(What the task requires)
In the entries that follow, how many lines include "return"? Give the number and nothing else.

[Opening Data for analysis section]

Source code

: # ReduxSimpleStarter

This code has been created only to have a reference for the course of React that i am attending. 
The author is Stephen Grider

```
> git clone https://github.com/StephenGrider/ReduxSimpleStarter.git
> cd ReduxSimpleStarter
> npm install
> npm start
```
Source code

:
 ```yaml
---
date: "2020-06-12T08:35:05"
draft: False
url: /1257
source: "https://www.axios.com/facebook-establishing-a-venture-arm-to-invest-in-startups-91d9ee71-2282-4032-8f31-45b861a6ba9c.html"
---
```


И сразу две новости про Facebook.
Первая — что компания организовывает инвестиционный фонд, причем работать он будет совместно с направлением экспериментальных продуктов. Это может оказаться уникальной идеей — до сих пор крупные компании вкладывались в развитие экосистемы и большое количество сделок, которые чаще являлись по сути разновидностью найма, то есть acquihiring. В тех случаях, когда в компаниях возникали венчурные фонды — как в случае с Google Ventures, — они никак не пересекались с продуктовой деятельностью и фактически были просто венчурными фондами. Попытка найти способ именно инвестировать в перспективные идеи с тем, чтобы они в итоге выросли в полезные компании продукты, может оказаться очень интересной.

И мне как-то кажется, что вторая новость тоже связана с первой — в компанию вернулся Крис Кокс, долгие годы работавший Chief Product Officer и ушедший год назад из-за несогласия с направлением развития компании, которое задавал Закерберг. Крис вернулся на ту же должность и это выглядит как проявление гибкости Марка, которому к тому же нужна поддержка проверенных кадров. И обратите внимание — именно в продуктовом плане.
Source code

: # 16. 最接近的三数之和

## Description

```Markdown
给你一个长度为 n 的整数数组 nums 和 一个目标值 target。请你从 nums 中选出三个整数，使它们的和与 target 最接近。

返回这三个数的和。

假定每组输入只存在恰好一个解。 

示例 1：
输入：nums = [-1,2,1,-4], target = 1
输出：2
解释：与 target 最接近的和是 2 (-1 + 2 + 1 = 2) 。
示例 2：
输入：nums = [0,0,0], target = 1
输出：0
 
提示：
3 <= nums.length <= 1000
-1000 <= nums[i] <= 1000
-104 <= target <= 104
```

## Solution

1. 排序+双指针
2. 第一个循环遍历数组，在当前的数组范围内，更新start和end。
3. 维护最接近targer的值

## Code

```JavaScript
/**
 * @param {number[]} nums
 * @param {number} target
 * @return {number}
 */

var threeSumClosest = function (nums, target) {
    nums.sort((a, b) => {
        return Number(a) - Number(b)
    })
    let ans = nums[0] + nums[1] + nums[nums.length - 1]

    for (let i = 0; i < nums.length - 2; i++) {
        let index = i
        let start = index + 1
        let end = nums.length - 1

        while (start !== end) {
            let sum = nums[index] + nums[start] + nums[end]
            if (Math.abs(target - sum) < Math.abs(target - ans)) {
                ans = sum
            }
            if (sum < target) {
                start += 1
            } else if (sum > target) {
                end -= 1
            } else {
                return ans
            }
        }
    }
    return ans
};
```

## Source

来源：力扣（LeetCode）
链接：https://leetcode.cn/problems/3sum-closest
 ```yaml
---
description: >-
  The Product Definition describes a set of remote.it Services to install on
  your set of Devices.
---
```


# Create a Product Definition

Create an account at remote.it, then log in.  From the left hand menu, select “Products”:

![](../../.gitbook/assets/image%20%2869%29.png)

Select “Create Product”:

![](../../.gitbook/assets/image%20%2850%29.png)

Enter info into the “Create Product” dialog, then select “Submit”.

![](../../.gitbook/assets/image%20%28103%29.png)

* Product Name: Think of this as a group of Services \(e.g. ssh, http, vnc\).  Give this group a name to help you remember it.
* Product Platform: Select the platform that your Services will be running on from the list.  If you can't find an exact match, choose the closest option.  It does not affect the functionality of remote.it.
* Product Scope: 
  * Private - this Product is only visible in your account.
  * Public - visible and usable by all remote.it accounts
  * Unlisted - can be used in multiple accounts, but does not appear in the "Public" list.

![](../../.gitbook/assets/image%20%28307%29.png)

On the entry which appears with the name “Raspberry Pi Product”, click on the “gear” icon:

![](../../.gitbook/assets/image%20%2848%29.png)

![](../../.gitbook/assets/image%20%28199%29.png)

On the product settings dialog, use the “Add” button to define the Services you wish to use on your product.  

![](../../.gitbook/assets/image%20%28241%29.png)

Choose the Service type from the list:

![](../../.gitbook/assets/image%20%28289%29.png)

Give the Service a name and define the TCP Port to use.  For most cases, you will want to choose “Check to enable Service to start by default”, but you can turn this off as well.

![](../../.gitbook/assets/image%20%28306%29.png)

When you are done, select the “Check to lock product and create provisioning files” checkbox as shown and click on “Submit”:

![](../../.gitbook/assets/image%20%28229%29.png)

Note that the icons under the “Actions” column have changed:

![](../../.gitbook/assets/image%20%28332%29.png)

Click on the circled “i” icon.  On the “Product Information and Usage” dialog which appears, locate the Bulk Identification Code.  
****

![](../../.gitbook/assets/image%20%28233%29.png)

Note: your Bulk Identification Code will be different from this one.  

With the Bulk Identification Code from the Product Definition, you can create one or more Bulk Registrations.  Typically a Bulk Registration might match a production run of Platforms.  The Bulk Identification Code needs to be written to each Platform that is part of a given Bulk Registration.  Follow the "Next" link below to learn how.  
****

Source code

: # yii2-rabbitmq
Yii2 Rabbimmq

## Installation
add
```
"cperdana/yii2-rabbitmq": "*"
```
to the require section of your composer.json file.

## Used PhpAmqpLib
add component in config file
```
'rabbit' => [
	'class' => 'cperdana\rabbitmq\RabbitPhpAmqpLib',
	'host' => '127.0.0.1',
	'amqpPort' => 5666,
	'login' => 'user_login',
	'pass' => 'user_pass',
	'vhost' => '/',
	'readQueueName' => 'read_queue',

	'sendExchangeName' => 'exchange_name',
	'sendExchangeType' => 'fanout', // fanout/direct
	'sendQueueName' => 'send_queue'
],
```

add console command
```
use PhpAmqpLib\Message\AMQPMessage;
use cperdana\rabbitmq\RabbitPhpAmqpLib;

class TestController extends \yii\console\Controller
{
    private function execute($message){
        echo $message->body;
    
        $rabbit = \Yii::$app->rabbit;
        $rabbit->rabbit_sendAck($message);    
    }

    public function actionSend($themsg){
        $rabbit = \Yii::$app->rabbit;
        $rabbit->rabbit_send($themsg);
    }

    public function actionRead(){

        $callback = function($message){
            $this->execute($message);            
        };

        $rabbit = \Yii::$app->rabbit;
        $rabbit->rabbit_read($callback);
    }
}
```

[Closing Data for analysis section]

(Response area)
4